The most important thing to understand about correlation is that correlation is not causation!  This is a major point of emphasis in every first year statistics class.  Just because two things vary together, they are not necessarily related in any way.

Lots of things get bigger together and are related, like the size of a tree and the amount of lumber available from the tree or the number of pizzas (or amount of beer) needed to feed guests at a party – more people = more pizza.  Gas mileage (MPG) may be related to the size of a truck, the power of the engine or the weight of the load.  These correlations are easy to explain.

When two measures are correlated, sometimes one influences the other, or perhaps they are both affected by some unseen common factor.  Often though, two measures are mathematically related but have no logical link.  Some websites specialize in finding odd examples of these supposed relationships.

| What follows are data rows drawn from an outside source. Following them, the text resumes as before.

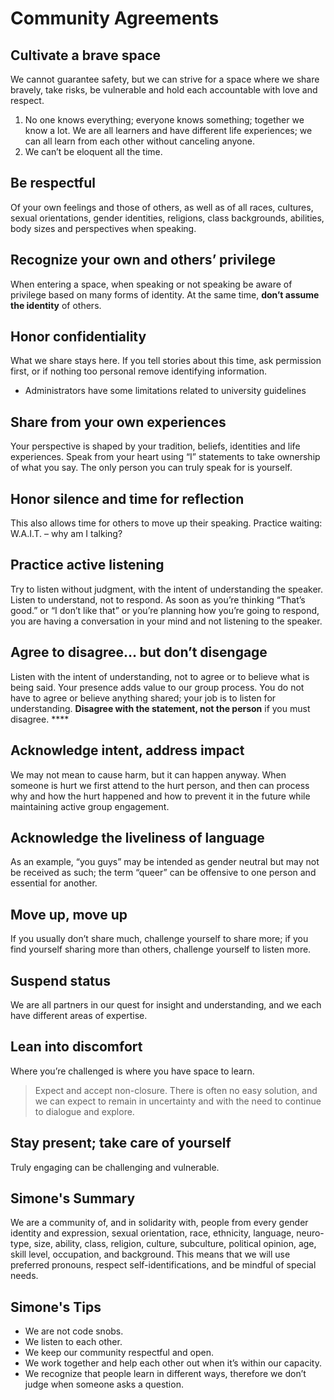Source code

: # Community Agreements

## **Cultivate a brave space**

We cannot guarantee safety, but we can strive for a space where we share bravely, take risks, be vulnerable and hold each accountable with love and respect.

1. No one knows everything; everyone knows something; together we know a lot. We
are all learners and have different life experiences; we can all learn
from each other without canceling anyone.
2. We can’t be eloquent all the time.

## **Be respectful**

Of your own feelings and those of others, as well as of all races, cultures, sexual orientations, gender identities, religions, class backgrounds, abilities, body sizes and perspectives when speaking.

## **Recognize your own and others’ privilege**

When entering a space, when speaking or not speaking be aware of privilege based on many forms of identity. At the same time, **don’t assume the identity** of others.

## **Honor confidentiality**

What we share stays here. If you tell stories about this time, ask permission first, or if nothing too personal remove identifying information.

- Administrators have some limitations related to university guidelines

## **Share from your own experiences**

Your perspective is shaped by your tradition, beliefs, identities and life experiences. Speak from your heart using “I” statements to take ownership of what you say. The only person you can truly speak for is yourself.

## **Honor silence and time for reflection**

This also allows time for others to move up their speaking. Practice waiting: W.A.I.T. – why am I talking?

## **Practice active listening**

Try to listen without judgment, with the intent of understanding the speaker. Listen to understand, not to respond. As soon as you’re thinking “That’s good.” or “I don’t like that” or you’re planning how
you’re going to respond, you are having a conversation in your mind and not listening to the speaker.

## **Agree to disagree… but don’t disengage**

Listen with the intent of understanding, not to agree or to believe what is being said. Your presence adds value to our group process. You do not have to agree or believe anything shared; your job is to listen for understanding. **Disagree with the statement, not the person** if you must disagree.  ****

## **Acknowledge intent, address impact**

We may not mean to cause harm, but it can happen anyway. When someone is hurt we first attend to the hurt person, and then can process why and how the hurt happened and how to prevent it in the future while maintaining active group engagement.

## **Acknowledge the liveliness of language**

As an example, “you guys” may be intended as gender neutral but may not be received as such; the term “queer” can be offensive to one person and essential for another.

## **Move up, move up**

If you usually don’t share much, challenge yourself to share more; if you find yourself sharing more than others, challenge yourself to listen more.

## **Suspend status**

We are all partners in our quest for insight and understanding, and we each have different areas of expertise.

## **Lean into discomfort**

Where you’re challenged is where you have space to learn.

> Expect and accept non-closure. There is often no easy solution, and we can expect to remain in uncertainty and with the need to continue to dialogue and explore.

## **Stay present; take care of yourself**

Truly engaging can be challenging and vulnerable.


## Simone's Summary

We are a community of, and in solidarity with, people from every gender identity and expression, sexual orientation, race, ethnicity, language, neuro-type, size, ability, class, religion, culture, subculture, political opinion, age, skill level, occupation, and background. This means that we will use preferred pronouns, respect self-identifications, and be mindful of special needs. </p>

## Simone's Tips

- We are not code snobs.
- We listen to each other.
- We keep our community respectful and open.
- We work together and help each other out when it’s within our capacity.
- We recognize that people learn in different ways, therefore we don’t judge when someone asks a question.


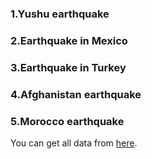 ### 1.Yushu earthquake


### 2.Earthquake in Mexico


### 3.Earthquake in Turkey


### 4.Afghanistan earthquake


### 5.Morocco earthquake


You can get all data from [here](https://zenodo.org/records/11241134).

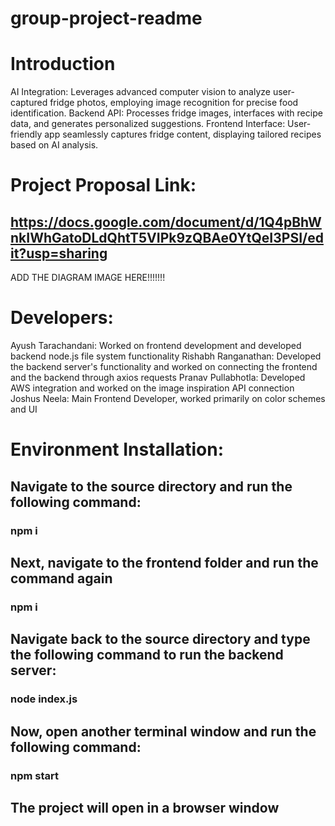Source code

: # group-project-readme


# Introduction

AI Integration:
Leverages advanced computer vision to analyze user-captured fridge photos, employing image recognition for precise food identification.
Backend API:
Processes fridge images, interfaces with recipe data, and generates personalized suggestions.
Frontend Interface:
User-friendly app seamlessly captures fridge content, displaying tailored recipes based on AI analysis.

# Project Proposal Link: 

## https://docs.google.com/document/d/1Q4pBhWnkIWhGatoDLdQhtT5VIPk9zQBAe0YtQeI3PSI/edit?usp=sharing



ADD THE DIAGRAM IMAGE HERE!!!!!!!


# Developers:
Ayush Tarachandani: Worked on frontend development and developed backend node.js file system functionality
Rishabh Ranganathan: Developed the backend server's functionality and worked on connecting the frontend and the backend through axios requests
Pranav Pullabhotla: Developed AWS integration and worked on the image inspiration API connection
Joshus Neela: Main Frontend Developer, worked primarily on color schemes and UI


# Environment Installation:

## Navigate to the source directory and run the following command:
### npm i

## Next, navigate to the frontend folder and run the command again
### npm i

## Navigate back to the source directory and type the following command to run the backend server:
### node index.js

## Now, open another terminal window and run the following command:
### npm start

## The project will open in a browser window

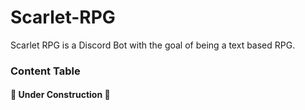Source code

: # Scarlet-RPG
Scarlet RPG is a Discord Bot with the goal of being a text based RPG.

### Content Table


#### 🚧 Under Construction 🚧 
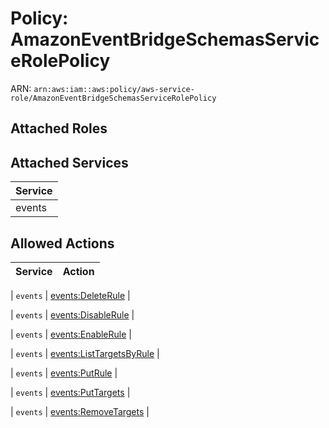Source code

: # Policy: AmazonEventBridgeSchemasServiceRolePolicy

ARN: `arn:aws:iam::aws:policy/aws-service-role/AmazonEventBridgeSchemasServiceRolePolicy`

## Attached Roles

## Attached Services

| Service |
|---------|
| events |

## Allowed Actions

| Service | Action |
|:-------:|--------|

| `events` | [events:DeleteRule](../actions.md#events:deleterule) |

| `events` | [events:DisableRule](../actions.md#events:disablerule) |

| `events` | [events:EnableRule](../actions.md#events:enablerule) |

| `events` | [events:ListTargetsByRule](../actions.md#events:listtargetsbyrule) |

| `events` | [events:PutRule](../actions.md#events:putrule) |

| `events` | [events:PutTargets](../actions.md#events:puttargets) |

| `events` | [events:RemoveTargets](../actions.md#events:removetargets) |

Here is one I’ve used before telling about a study correlating dog ownership with eating eggrolls, eating cabbage with having an innie bellybutton, and many others.  Another site, with lovely graphs, correlates the divorce rate in Maine with consumption of margarine, consumption of cheese with the number of people who died by becoming tangled in their bed sheets and several more entertaining examples.  There is the joking relationships between the stock market and skirt lengths or the stock market and the conference of the team that won the last Super Bowl.  I wrote last year about the journalist who compared many measurements and found a surprising correlation between eating dark chocolate and weight loss in one data set.  He later admitted that it was bad science and should not be taken seriously.  If you look hard enough, you can find all kinds of weird examples of data that correlate just by coincidence.  That’s what makes it tricky.

The use of correlation is quite common in studies about health and other areas.  Studies find a mathematical relationship and use the magic word linked.  An action or habit is linked to a healthy or unhealthy outcome.  Eating A is linked to longer or shorter life.  Researchers find relationships that may be the direct, pizza supply to number-of-guests, kind or it may be the cheese to death-by-bed-sheets kind.  But at that point it's only math, not reality.

This is what came to mind when I saw that headline.  To be fair, the researcher tries to explain how there can be an other-than-mathematical relationship.  “High temperatures in the growing season reduce crop yields, putting economic pressure on India's farmers.”  I think any farmer can tell you that weather often increases economic pressure, but how often does that lead to suicide?  Don’t we need more than just two sets of numbers to compare on a graph?  Is this reality or just math?

Whenever critical thinkers hear the word linked, they know someone has found a mathematical relationship.  Researchers hope to discover a real relationship so they can use the word causes, as in action A causes outcome B, but that is much more difficult.  Understanding this is very important to keep from panicking over the latest headline, insisting that someone do something or trying to persuade friends and family to change eating habits to avoid catastrophe.  You don’t have to be a math or statistical wizard to know that linked is not necessarily the same as causes.